Uccise il padre violento per difendere la madre, per lui appello-bis

Ci sarà un nuovo processo d’Appello per Alex Pompa, il ragazzo che nell’aprile del 2020 uccise a coltellate il padre a Collegno, in provincia di Torino, al culmine dell’ennesima lite familiare per difendere la madre. Assolto in primo grado per legittima difesa, Alex, che ora porta il cognome della madre, Cotoia, era stato condannato il 13 dicembre del 2023 a sei anni e due mesi dalla Corte di Assise di Appello di Torino. I supremi giudici della prima sezione penale della Cassazione, accogliendo la richiesta della procura generale della Cassazione, hanno annullato con rinvio la sentenza impugnata disponendo un appello bis, accogliendo la tesi del Pm “È evidente la necessità di una motivazione rafforzata davanti a un ribaltamento così evidente rispetto alla prima pronuncia – aveva sottolineato il sostituto procuratore generale della Cassazione Marco Dall’Olio nella requisitoria davanti alla Suprema corte – La motivazione della pronuncia di Appello deve essere massimamente rafforzata: il primo giudice assume come attendibili le testimonianze della madre e del fratello di Alex mentre i giudici d’appello con la sentenza hanno disposto l’invio degli atti in procura per falsa testimonianza. Per la Corte d’Appello il giorno dell’omicidio era un giorno di “ordinaria” violenza, non si capiva dunque cosa avesse scatenato il fatale accoltellamento. Per la Cassazione però si tratta di una motivazione debole.

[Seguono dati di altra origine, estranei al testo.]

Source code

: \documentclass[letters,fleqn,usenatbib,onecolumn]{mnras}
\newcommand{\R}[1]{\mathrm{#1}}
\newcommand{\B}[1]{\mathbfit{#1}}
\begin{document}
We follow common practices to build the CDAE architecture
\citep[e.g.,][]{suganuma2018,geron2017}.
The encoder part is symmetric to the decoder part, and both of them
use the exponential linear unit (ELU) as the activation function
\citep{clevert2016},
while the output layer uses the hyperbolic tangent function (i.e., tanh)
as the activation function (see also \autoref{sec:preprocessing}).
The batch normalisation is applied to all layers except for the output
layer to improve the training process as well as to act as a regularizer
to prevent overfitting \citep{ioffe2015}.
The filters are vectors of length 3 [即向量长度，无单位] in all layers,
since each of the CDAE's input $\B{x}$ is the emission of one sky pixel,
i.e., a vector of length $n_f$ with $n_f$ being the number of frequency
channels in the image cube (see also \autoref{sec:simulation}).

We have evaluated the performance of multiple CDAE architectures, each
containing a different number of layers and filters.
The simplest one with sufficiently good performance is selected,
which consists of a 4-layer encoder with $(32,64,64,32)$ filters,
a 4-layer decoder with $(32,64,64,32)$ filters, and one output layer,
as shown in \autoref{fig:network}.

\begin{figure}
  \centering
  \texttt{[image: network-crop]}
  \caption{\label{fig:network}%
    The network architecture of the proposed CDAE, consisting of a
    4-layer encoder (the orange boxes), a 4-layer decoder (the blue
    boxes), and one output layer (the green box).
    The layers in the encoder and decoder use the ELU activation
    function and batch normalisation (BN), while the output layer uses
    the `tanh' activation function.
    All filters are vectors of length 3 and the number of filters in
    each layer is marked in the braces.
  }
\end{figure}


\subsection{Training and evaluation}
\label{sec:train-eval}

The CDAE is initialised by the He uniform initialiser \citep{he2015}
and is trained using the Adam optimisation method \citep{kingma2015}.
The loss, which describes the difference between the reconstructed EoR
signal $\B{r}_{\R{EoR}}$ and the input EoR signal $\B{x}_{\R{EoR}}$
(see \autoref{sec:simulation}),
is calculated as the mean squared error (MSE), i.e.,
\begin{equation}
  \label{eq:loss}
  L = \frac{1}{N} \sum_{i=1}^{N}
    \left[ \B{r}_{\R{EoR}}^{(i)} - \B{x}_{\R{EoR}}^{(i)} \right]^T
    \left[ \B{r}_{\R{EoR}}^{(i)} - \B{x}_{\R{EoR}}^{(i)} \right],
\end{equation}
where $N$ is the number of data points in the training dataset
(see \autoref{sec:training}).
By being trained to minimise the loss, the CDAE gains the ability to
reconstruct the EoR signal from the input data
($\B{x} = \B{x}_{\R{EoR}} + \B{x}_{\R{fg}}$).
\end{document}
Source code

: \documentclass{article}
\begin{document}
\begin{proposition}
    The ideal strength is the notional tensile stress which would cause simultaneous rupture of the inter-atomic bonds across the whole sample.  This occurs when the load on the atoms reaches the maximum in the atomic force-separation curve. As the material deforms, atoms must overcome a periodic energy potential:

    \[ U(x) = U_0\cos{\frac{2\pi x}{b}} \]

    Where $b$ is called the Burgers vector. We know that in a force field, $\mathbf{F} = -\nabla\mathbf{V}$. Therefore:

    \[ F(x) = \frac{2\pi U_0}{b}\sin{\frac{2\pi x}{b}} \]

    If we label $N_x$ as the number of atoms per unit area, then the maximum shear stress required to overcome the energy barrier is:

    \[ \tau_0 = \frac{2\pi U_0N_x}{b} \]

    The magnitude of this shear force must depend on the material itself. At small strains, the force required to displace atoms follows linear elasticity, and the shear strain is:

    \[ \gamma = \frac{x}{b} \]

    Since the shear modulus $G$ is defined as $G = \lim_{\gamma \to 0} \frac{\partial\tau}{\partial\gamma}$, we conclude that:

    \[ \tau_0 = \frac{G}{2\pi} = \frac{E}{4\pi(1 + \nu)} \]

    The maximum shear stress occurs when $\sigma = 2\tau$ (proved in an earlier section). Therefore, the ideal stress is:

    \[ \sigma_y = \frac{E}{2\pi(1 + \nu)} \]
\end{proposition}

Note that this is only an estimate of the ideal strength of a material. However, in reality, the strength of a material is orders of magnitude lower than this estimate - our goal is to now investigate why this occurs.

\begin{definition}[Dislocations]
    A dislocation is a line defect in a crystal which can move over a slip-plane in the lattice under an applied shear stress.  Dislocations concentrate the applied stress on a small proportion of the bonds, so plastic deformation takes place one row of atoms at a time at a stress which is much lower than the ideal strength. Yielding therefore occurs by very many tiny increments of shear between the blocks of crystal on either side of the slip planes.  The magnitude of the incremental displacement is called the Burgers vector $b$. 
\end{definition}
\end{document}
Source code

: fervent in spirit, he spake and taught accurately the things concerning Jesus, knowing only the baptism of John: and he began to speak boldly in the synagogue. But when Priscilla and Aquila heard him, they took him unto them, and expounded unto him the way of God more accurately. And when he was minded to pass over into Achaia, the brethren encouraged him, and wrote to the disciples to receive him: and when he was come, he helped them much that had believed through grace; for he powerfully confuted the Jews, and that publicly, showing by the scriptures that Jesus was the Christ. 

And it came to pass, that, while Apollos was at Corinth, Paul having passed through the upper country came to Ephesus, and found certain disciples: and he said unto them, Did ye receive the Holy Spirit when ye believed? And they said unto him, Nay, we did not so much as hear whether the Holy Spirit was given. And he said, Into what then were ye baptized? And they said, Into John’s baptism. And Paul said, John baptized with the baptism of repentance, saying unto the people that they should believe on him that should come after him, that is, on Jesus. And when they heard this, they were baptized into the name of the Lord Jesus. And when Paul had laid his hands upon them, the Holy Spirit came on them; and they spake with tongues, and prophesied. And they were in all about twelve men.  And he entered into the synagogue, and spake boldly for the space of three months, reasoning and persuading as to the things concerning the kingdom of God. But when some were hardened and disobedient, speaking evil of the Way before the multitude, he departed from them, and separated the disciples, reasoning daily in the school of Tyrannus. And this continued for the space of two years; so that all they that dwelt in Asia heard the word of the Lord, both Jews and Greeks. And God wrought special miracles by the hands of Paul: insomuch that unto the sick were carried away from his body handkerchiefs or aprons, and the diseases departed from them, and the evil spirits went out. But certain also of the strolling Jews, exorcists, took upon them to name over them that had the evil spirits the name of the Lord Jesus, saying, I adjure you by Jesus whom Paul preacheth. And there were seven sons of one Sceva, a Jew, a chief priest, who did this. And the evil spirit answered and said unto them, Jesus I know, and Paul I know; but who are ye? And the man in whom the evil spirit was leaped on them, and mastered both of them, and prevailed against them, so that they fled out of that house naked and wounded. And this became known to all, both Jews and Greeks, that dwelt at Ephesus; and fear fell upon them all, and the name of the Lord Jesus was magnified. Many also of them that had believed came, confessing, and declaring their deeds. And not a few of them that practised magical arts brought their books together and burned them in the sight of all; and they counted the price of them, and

Soddisfatto e fiducioso in un nuovo verdetto Claudio Strata l’avvocato del giovane “La requisitoria del procuratore generale ci aveva dato molte speranze. Ha parlato giustamente di motivazione della sentenza d’appello molto povera, che non aveva preso in considerazione la stragrande maggioranza degli elementi probatori di carattere oggettivo. Questo era il punto su cui anche noi facevamo molto affidamento. Noi restiamo convinti che la sentenza di primo grado fosse corretta e che quella di secondo grado fosse partita da una posizione di estremo rigore se non addirittura da una posizione preconcetta”.

La difesa del ragazzo

Il difensore ricorda anche il clima in cui il parricidio era maturato “Fu legittima difesa. L’imputato non è un vendicatore. Siamo riusciti a ricostruire cosa succedeva in quella casa dal 5 aprile 2016. Ci furono più di 200 liti. Quella sera non c’era la solita routine ampiamente governabile, come dice la Corte d’appello, ma in quella casa era scoppiata una bomba atomica. La vicenda di Alex era approdata anche alla Corte costituzionale che aveva approdò poi in Corte Costituzionale che con la dichiarazione di incostituzionalità della norma del Codice rosso – pensato soprattutto per la violenza contro le donne – che vietava di far prevalere le attenuati sulle aggravanti ha aperto la strada ad una pena più mite per l’imputato.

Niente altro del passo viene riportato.